-- Input follows --
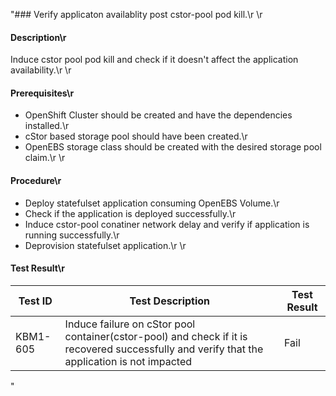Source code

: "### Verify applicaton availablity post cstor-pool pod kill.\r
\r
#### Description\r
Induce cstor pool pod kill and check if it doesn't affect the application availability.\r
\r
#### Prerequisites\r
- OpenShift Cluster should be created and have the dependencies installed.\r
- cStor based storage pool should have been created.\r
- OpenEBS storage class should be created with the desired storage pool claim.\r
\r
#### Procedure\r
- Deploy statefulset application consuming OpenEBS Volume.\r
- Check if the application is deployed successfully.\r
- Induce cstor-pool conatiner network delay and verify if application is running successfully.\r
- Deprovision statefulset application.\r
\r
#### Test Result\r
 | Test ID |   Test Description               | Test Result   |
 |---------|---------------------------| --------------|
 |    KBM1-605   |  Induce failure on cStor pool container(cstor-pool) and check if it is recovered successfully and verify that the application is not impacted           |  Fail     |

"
-- Input concluded --
-- Input follows --
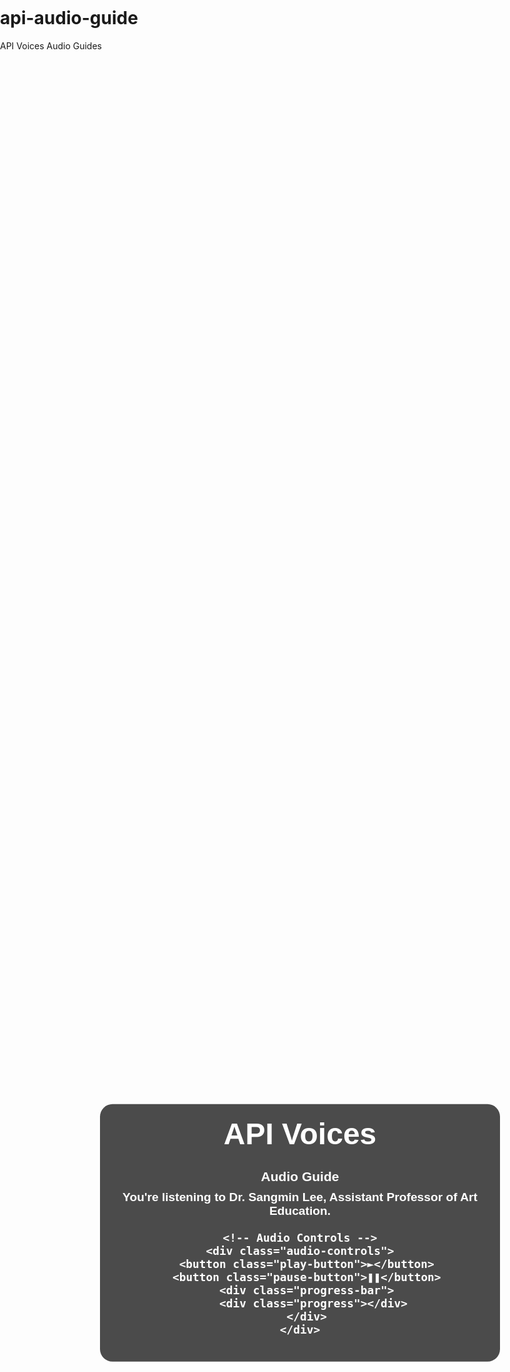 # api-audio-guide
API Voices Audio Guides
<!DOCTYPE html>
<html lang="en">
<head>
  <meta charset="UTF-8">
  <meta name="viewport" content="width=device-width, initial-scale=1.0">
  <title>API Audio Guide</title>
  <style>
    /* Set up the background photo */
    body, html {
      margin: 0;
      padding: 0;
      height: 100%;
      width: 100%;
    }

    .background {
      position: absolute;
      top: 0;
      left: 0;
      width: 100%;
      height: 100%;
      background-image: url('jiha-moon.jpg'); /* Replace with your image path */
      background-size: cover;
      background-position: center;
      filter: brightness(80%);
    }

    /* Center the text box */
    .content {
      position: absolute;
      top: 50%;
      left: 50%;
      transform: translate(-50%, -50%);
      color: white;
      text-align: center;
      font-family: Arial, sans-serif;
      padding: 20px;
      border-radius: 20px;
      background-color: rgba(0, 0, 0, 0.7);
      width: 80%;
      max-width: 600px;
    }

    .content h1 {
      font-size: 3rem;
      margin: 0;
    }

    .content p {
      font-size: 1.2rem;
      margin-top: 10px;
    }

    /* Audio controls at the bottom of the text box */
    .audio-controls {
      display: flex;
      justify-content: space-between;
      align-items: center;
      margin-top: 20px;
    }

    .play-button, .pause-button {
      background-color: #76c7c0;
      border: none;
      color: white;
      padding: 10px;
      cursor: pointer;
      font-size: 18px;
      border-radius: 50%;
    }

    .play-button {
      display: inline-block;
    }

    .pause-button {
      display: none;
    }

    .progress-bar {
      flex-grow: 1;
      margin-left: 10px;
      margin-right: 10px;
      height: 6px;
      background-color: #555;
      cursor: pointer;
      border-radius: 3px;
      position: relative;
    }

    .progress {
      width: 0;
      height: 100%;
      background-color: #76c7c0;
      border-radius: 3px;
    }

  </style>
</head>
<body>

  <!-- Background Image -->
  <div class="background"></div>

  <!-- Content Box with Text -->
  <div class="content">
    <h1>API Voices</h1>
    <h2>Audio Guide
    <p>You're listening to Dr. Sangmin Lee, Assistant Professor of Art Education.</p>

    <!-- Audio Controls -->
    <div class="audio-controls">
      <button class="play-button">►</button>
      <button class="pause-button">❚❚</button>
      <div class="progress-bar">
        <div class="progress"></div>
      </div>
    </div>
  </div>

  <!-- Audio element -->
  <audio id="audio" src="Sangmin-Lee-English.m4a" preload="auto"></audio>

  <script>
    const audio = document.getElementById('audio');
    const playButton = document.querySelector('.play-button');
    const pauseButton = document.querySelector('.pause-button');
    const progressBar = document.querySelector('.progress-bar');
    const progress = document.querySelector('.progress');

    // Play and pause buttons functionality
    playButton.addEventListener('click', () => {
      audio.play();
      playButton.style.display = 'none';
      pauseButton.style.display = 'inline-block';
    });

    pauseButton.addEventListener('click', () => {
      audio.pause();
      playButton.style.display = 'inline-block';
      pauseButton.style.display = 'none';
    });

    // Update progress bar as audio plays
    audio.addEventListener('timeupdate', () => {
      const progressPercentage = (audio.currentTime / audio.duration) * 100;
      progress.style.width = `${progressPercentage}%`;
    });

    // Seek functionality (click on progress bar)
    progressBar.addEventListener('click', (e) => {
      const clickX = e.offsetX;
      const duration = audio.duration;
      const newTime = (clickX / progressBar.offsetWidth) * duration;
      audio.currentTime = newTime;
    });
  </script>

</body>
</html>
-- Input concluded --
#### [Problem to work on]
The answer must be the lines above from the one containing "Source code" through the one containing "- Induce cstor-pool", reproduced exactly, with no pictures and nothing else.

#### [Written solution]
Source code

: "### Verify applicaton availablity post cstor-pool pod kill.\r
\r
#### Description\r
Induce cstor pool pod kill and check if it doesn't affect the application availability.\r
\r
#### Prerequisites\r
- OpenShift Cluster should be created and have the dependencies installed.\r
- cStor based storage pool should have been created.\r
- OpenEBS storage class should be created with the desired storage pool claim.\r
\r
#### Procedure\r
- Deploy statefulset application consuming OpenEBS Volume.\r
- Check if the application is deployed successfully.\r
- Induce cstor-pool conatiner network delay and verify if application is running successfully.\r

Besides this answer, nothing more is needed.